Is dit het moraliteitsprobleem waarover jij spreekt? Zo ja, dan zijn we het eens. Dit stuitende gedrag weegt bij mij althans veel zwaarder dan dikdoenerij van een man als Zijlstra of de belangenverstrengeling van een Kamerlid dat ook een bedrijf heeft. Dat zijn 'klein krabbelaars', om een kwalificatie van premier Lubbers te gebruiken die trouwens zelf ook werd beschuldigd van belangenvermenging. Maar dat is echt wat anders dan politici die de eenheid van de EU zo belangrijk vinden dat ze liegen dat de miljardenlening aan Griekenland met rente zal worden terugbetaald. Of dat het verdrag van Marrakesh niet verbindend is waarna blijkt dat dit wel zo is. Dat is een gebrek aan moraliteit, niet uit ordinair eigen gewin, maar om een 'hoger belang'. Dat is je reinste manipulatie, volksverlakkerij. Dat verwijt ik onze politieke leiders die zelfs nog claimen dat er maatregelen moeten worden genomen tegen <em>fake news</em>!

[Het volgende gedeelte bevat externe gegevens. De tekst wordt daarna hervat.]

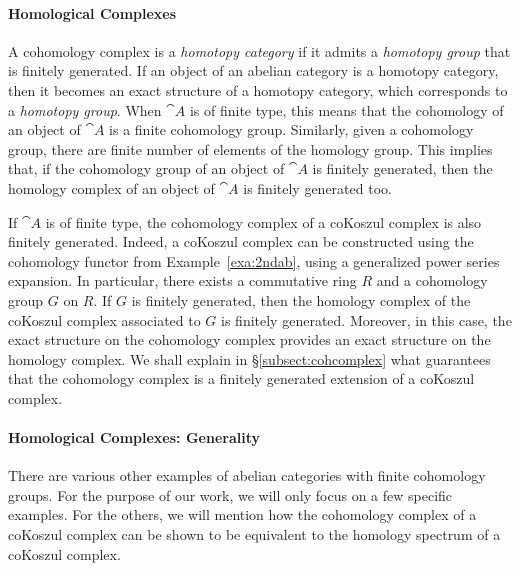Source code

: \documentclass[a4paper,reqno,oneside]{article}
\begin{document}
\paragraph{Homological Complexes}
A cohomology complex is a \emph{homotopy category} if it admits a \emph{homotopy group} that is finitely generated. If an object of an abelian category is a homotopy category, then it becomes an exact structure of a homotopy category, which corresponds to a \emph{homotopy group}. When $\cat{A}$ is of finite type, this means that the cohomology of an object of $\cat{A}$ is a finite cohomology group. Similarly, given a cohomology group, there are finite number of elements of the homology group. This implies that, if the cohomology group of an object of $\cat{A}$ is finitely generated, then the homology complex of an object of $\cat{A}$ is finitely generated too.

If $\cat{A}$ is of finite type, the cohomology complex of a coKoszul complex is also finitely generated. Indeed, a coKoszul complex can be constructed using the cohomology functor from Example~\ref{exa:2ndab}, using a generalized power series expansion. In particular, there exists a commutative ring $R$ and a cohomology group $G$ on $R$. If $G$ is finitely generated, then the homology complex of the coKoszul complex associated to $G$ is finitely generated. Moreover, in this case, the exact structure on the cohomology complex provides an exact structure on the homology complex. We shall explain in \S\ref{subsect:cohcomplex} what guarantees that the cohomology complex is a finitely generated extension of a coKoszul complex. 

\paragraph{Homological Complexes: Generality}
There are various other examples of abelian categories with finite cohomology groups. For the purpose of our work, we will only focus on a few specific examples. For the others, we will mention how the cohomology complex of a coKoszul complex can be shown to be equivalent to the homology spectrum of a coKoszul complex.
\end{document}
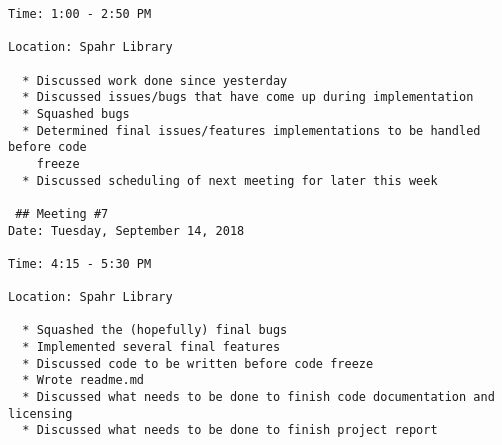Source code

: \documentclass[12pt]{report}
\begin{document}
\begin{lstlisting}
Time: 1:00 - 2:50 PM

Location: Spahr Library

  * Discussed work done since yesterday
  * Discussed issues/bugs that have come up during implementation
  * Squashed bugs
  * Determined final issues/features implementations to be handled before code
    freeze
  * Discussed scheduling of next meeting for later this week
  
 ## Meeting #7
Date: Tuesday, September 14, 2018

Time: 4:15 - 5:30 PM

Location: Spahr Library

  * Squashed the (hopefully) final bugs
  * Implemented several final features
  * Discussed code to be written before code freeze
  * Wrote readme.md
  * Discussed what needs to be done to finish code documentation and licensing
  * Discussed what needs to be done to finish project report

\end{lstlisting}
\end{document}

Ik schreef dat de politieke en maatschappelijk top het volk beu is. Het pregnantste komt dat tot uitdrukking in de affaire rond de kinderopvangtoeslagen die nu speelt, maar die menigeen herkent als die denkt aan zijn contacten met de (lokale) overheid. In het beste geval ben je een hinderpaal bij de uitvoering van het beleid, vaak ben je gewoon de tegenstander van de overheid en dat zul je weten ook.

De door mij gesignaleerde ontkoppeling van leiders en volk heeft geleid tot verwaarlozing van onze samenleving en beschouw ik als een grote dreiging voor het welzijn van de mensen en de democratie.

Tot slot, er valt heel veel meer te zeggen, maar ik weet niet of onze hoofdredacteur, Willem Mastenbroek, dat op prijs zou stellen.